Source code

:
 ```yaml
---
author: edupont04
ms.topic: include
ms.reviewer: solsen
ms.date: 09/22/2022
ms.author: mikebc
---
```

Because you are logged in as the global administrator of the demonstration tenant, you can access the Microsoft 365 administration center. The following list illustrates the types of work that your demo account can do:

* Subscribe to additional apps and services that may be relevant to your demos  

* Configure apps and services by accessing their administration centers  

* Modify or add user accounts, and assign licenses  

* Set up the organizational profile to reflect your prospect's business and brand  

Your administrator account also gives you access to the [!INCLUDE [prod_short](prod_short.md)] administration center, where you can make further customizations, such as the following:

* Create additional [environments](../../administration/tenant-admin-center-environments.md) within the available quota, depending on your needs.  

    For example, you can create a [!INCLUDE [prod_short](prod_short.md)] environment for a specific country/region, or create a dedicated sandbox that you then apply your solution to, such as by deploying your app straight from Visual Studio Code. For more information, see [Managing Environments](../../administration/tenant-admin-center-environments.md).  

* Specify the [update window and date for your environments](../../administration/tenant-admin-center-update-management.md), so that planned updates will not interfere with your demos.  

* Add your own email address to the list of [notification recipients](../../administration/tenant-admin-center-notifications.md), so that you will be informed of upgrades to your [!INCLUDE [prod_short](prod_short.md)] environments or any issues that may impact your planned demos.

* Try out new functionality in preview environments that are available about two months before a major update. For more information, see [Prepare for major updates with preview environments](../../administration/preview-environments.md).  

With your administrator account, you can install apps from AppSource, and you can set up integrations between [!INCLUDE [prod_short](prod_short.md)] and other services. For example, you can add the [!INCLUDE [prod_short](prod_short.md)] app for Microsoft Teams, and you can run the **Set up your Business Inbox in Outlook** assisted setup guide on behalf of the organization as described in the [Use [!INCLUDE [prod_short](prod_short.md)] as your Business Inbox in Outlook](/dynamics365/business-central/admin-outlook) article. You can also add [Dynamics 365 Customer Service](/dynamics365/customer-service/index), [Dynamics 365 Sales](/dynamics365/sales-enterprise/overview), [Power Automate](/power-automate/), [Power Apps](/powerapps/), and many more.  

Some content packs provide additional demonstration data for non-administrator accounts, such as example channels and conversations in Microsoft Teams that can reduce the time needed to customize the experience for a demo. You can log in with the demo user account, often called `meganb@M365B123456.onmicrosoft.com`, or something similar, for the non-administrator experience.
################
Scan the listing above for the line that has "Your administrator account also", then copy exactly from that line through the line that has "Try out new".

Completed exercise ▸
Your administrator account also gives you access to the [!INCLUDE [prod_short](prod_short.md)] administration center, where you can make further customizations, such as the following:

* Create additional [environments](../../administration/tenant-admin-center-environments.md) within the available quota, depending on your needs.  

    For example, you can create a [!INCLUDE [prod_short](prod_short.md)] environment for a specific country/region, or create a dedicated sandbox that you then apply your solution to, such as by deploying your app straight from Visual Studio Code. For more information, see [Managing Environments](../../administration/tenant-admin-center-environments.md).  

* Specify the [update window and date for your environments](../../administration/tenant-admin-center-update-management.md), so that planned updates will not interfere with your demos.  

* Add your own email address to the list of [notification recipients](../../administration/tenant-admin-center-notifications.md), so that you will be informed of upgrades to your [!INCLUDE [prod_short](prod_short.md)] environments or any issues that may impact your planned demos.

* Try out new functionality in preview environments that are available about two months before a major update. For more information, see [Prepare for major updates with preview environments](../../administration/preview-environments.md).  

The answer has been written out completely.